> _Problem description_
Check each line of the data below for the string "unique". Then give the number of lines that have it, without anything else.

> _Dataset excerpts_
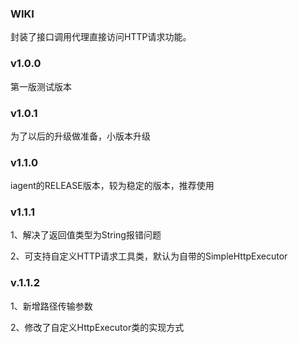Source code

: ### WIKI

封装了接口调用代理直接访问HTTP请求功能。

### v1.0.0
第一版测试版本

### v1.0.1
为了以后的升级做准备，小版本升级

### v1.1.0
iagent的RELEASE版本，较为稳定的版本，推荐使用

### v1.1.1
1、解决了返回值类型为String报错问题

2、可支持自定义HTTP请求工具类，默认为自带的SimpleHttpExecutor

### v.1.1.2
1、新增路径传输参数

2、修改了自定义HttpExecutor类的实现方式
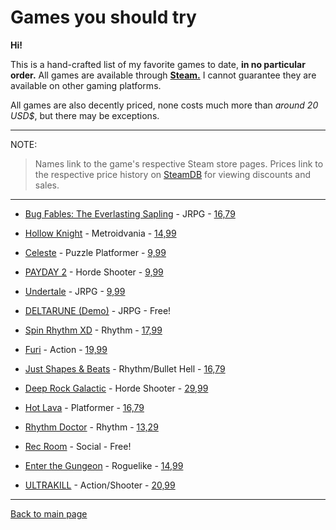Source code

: # Games you should try
**Hi!**

This is a hand-crafted list of my favorite games to date, **in no particular order.** All games are available through **[Steam.](https://store.steampowered.com/)** I cannot guarantee they are available on other gaming platforms.

All games are also decently priced, none costs much more than *around 20 USD$*, but there may be exceptions.

---
NOTE:

> Names link to the game's respective Steam store pages. Prices link to the respective price history on [SteamDB](https://steamdb.info/) for viewing discounts and sales.

---
- [Bug Fables: The Everlasting Sapling](https://store.steampowered.com/app/1082710/Bug_Fables_The_Everlasting_Sapling/) - JRPG - [16,79](https://steamdb.info/app/1082710/)

- [Hollow Knight](https://store.steampowered.com/app/367520/Hollow_Knight/) - Metroidvania - [14,99](https://steamdb.info/app/367520/)
- [Celeste](https://store.steampowered.com/app/504230/Celeste/) - Puzzle Platformer - [9,99](https://steamdb.info/app/504230/)
- [PAYDAY 2](https://store.steampowered.com/app/218620/PAYDAY_2/) - Horde Shooter - [9,99](https://steamdb.info/app/218620/)
- [Undertale](https://store.steampowered.com/app/391540/Undertale/) - JRPG - [9,99](https://steamdb.info/app/391540/)
- [DELTARUNE (Demo)](https://store.steampowered.com/app/1671210/DELTARUNE/) - JRPG - Free!
- [Spin Rhythm XD](https://store.steampowered.com/app/1058830/Spin_Rhythm_XD/) - Rhythm - [17,99](https://steamdb.info/app/1058830/)
- [Furi](https://store.steampowered.com/app/423230/Furi/) - Action - [19,99](https://steamdb.info/app/423230/)
- [Just Shapes & Beats](https://store.steampowered.com/app/531510/Just_Shapes__Beats/) - Rhythm/Bullet Hell - [16,79](https://steamdb.info/app/531510/)
- [Deep Rock Galactic](https://store.steampowered.com/app/548430/Deep_Rock_Galactic/) - Horde Shooter - [29,99](https://steamdb.info/app/548430/)
- [Hot Lava](https://store.steampowered.com/app/382560/Hot_Lava/) - Platformer - [16,79](https://steamdb.info/app/382560/)
- [Rhythm Doctor](https://store.steampowered.com/app/774181/Rhythm_Doctor/) - Rhythm - [13,29](https://steamdb.info/app/774181/)
- [Rec Room](https://store.steampowered.com/app/471710/Rec_Room/) - Social - Free!
- [Enter the Gungeon](https://store.steampowered.com/app/311690/Enter_the_Gungeon/) - Roguelike - [14,99](https://steamdb.info/app/311690/)
- [ULTRAKILL](https://store.steampowered.com/app/1229490/ULTRAKILL/) - Action/Shooter - [20,99](https://steamdb.info/app/1229490/)

---
[Back to main page](/index.md)
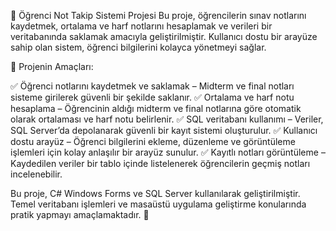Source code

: 📘 Öğrenci Not Takip Sistemi Projesi
Bu proje, öğrencilerin sınav notlarını kaydetmek, ortalama ve harf notlarını hesaplamak ve verileri bir veritabanında saklamak amacıyla geliştirilmiştir. Kullanıcı dostu bir arayüze sahip olan sistem,
 öğrenci bilgilerini kolayca yönetmeyi sağlar.

🎯 Projenin Amaçları:

✅ Öğrenci notlarını kaydetmek ve saklamak – Midterm ve final notları sisteme girilerek güvenli bir şekilde saklanır.
✅  Ortalama ve harf notu hesaplama – Öğrencinin aldığı midterm ve final notlarına göre otomatik olarak ortalaması ve harf notu belirlenir.
✅  SQL veritabanı kullanımı – Veriler, SQL Server’da depolanarak güvenli bir kayıt sistemi oluşturulur.
✅  Kullanıcı dostu arayüz – Öğrenci bilgilerini ekleme, düzenleme ve görüntüleme işlemleri için kolay anlaşılır bir arayüz sunulur.
✅  Kayıtlı notları görüntüleme – Kaydedilen veriler bir tablo içinde listelenerek öğrencilerin geçmiş notları incelenebilir.

Bu proje, C# Windows Forms ve SQL Server kullanılarak geliştirilmiştir. Temel veritabanı işlemleri ve masaüstü uygulama geliştirme konularında pratik yapmayı amaçlamaktadır. 🚀
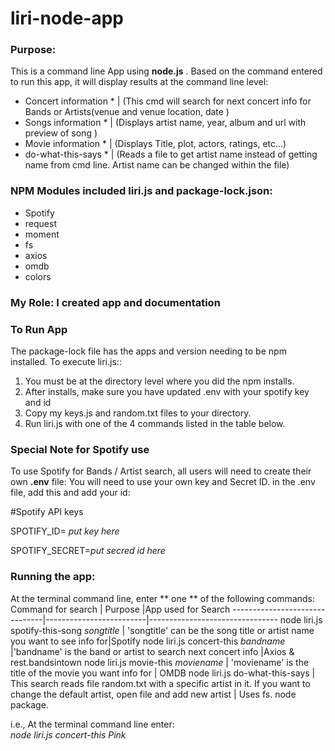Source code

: # liri-node-app
### Purpose:
This is a command line App using __node.js__ .  Based on the command entered to run this app, it 
will display results at the command line level:

* Concert information *  | (This cmd will search for next concert info for Bands or Artists(venue and venue location,  date  )
* Songs information   *    | (Displays artist name, year, album and url with preview of song )
* Movie information   *     | (Displays Title, plot, actors, ratings, etc...)
* do-what-this-says   * | (Reads a file to get artist name instead of getting name from cmd line. Artist name can be changed within the file)


### NPM Modules included liri.js and package-lock.json:
* Spotify 
* request 
* moment  
* fs      
* axios   
* omdb    
* colors  

### My Role:   I created app and documentation

### To Run App
The package-lock file has the apps and version needing to be npm installed.
To execute liri.js::

1. You must be at the directory level where you did the npm installs.
2. After installs, make sure you have updated  .env with your spotify key and id
3. Copy my keys.js  and random.txt files to your directory.
4. Run liri.js with one of the 4 commands listed in the table below.


### Special Note for Spotify use
To use Spotify for Bands / Artist search,  all users will need to create their own __.env__
file:  You will need to use your own key and Secret ID.  in the .env file, add this and 
add your id:

#Spotify API keys

SPOTIFY_ID= *put key here*

SPOTIFY_SECRET=*put secred id here*

### Running the app:
At the terminal command line,  enter ** one ** of the following commands:
Command for search             | Purpose    |App used for Search
-------------------------------|-------------------------|--------------------------------
node liri.js spotify-this-song _songtitle_  | 'songtitle' can be the song title or artist name you want to see info for|Spotify
node liri.js concert-this _bandname_  |'bandname' is the band or artist to search next concert info |Axios & rest.bandsintown
node liri.js movie-this _moviename_    | 'moviename' is the title of the movie you want info for  | OMDB
node liri.js do-what-this-says  | This search reads file random.txt with a specific artist in it. If you want to change the default artist, open file and add new artist | Uses fs. node package.

i.e., At the terminal command line enter:        
 *node liri.js concert-this Pink*   
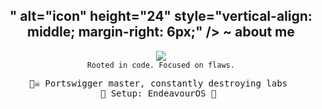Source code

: <h2 align="center">" 
       alt="icon" height="24" style="vertical-align: middle; margin-right: 6px;" />
  ~ about me
</h2>

<div align="center">
  <img src="https://i.imgur.com/Rk4rEni.gif"></img>
  <br />
  <code>Rooted in code. Focused on flaws.</code>
</div>
<p></p>

<div align="center">

<pre>
🏴‍☠️ Portswigger master, constantly destroying labs 
💽 Setup: EndeavourOS 🐧 
</pre>


</div>

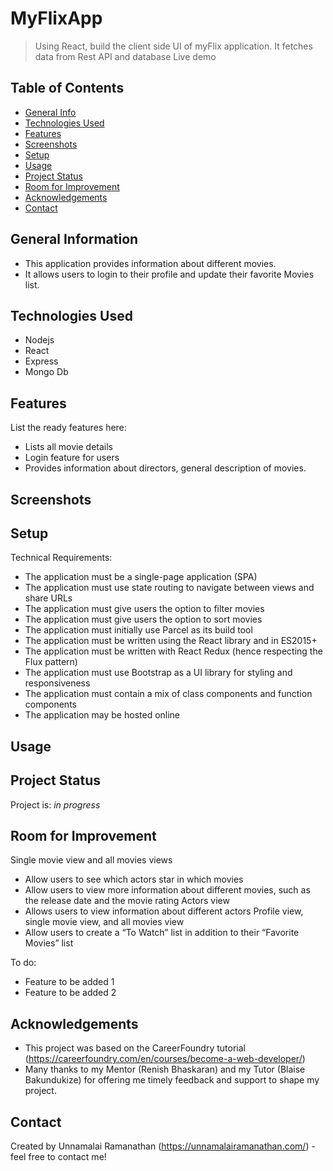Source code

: # MyFlixApp
> Using React, build the client side UI of myFlix application. It fetches data from Rest API and database
> Live demo 

## Table of Contents
* [General Info](#general-information)
* [Technologies Used](#technologies-used)
* [Features](#features)
* [Screenshots](#screenshots)
* [Setup](#setup)
* [Usage](#usage)
* [Project Status](#project-status)
* [Room for Improvement](#room-for-improvement)
* [Acknowledgements](#acknowledgements)
* [Contact](#contact)


## General Information
- This application provides information about different movies.
- It allows users to login to their profile and update their favorite Movies list.


## Technologies Used
- Nodejs
- React
- Express
- Mongo Db


## Features
List the ready features here:
- Lists all movie details
- Login feature for users
- Provides information about directors, general description of movies.


## Screenshots


## Setup

Technical Requirements:

- The application must be a single-page application (SPA)
- The application must use state routing to navigate between views and share URLs
- The application must give users the option to filter movies
- The application must give users the option to sort movies
- The application must initially use Parcel as its build tool
- The application must be written using the React library and in ES2015+
- The application must be written with React Redux (hence respecting the Flux pattern)
- The application must use Bootstrap as a UI library for styling and responsiveness
- The application must contain a mix of class components and function components
- The application may be hosted online



## Usage



## Project Status
Project is: _in progress_


## Room for Improvement

Single movie view and all movies views
- Allow users to see which actors star in which movies
- Allow users to view more information about different movies, such as the release date and the movie rating
Actors view
- Allows users to view information about different actors
Profile view, single movie view, and all movies view
- Allow users to create a “To Watch” list in addition to their “Favorite Movies” list

To do:
- Feature to be added 1
- Feature to be added 2

## Acknowledgements
- This project was based on the CareerFoundry tutorial (https://careerfoundry.com/en/courses/become-a-web-developer/)
- Many thanks to my Mentor (Renish Bhaskaran) and my Tutor (Blaise Bakundukize) for offering me timely feedback and support to shape my project.


## Contact
Created by Unnamalai Ramanathan (https://unnamalairamanathan.com/) - feel free to contact me!
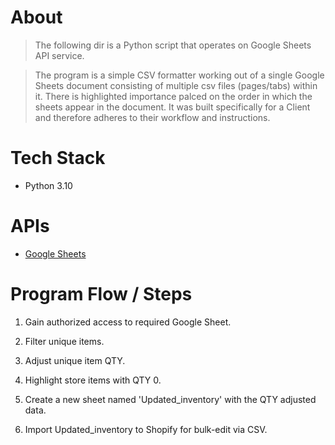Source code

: # About
>The following dir is a Python script that operates on Google Sheets API service.

>The program is a simple CSV formatter working out of a single Google Sheets document consisting of multiple csv files (pages/tabs) within it. There is highlighted importance palced on the order in which the sheets appear in the document. It was built specifically for a Client and therefore adheres to their workflow and instructions. 

# Tech Stack
- Python 3.10

# APIs
- [Google Sheets](https://developers.google.com/sheets/api/guides/concepts)

# Program Flow / Steps

1. Gain authorized access to required Google Sheet.

2. Filter unique items.

3. Adjust unique item QTY.

4. Highlight store items with QTY 0.

5. Create a new sheet named 'Updated_inventory' with the QTY adjusted data.

6. Import Updated_inventory to Shopify for bulk-edit via CSV.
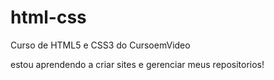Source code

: # html-css
 Curso de HTML5 e CSS3 do CursoemVideo

estou aprendendo a criar sites e gerenciar meus repositorios! 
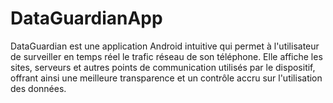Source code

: # DataGuardianApp
DataGuardian est une application Android intuitive qui permet à l'utilisateur de surveiller en temps réel le trafic réseau de son téléphone. Elle affiche les sites, serveurs et autres points de communication utilisés par le dispositif, offrant ainsi une meilleure transparence et un contrôle accru sur l'utilisation des données.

> _Response area_
2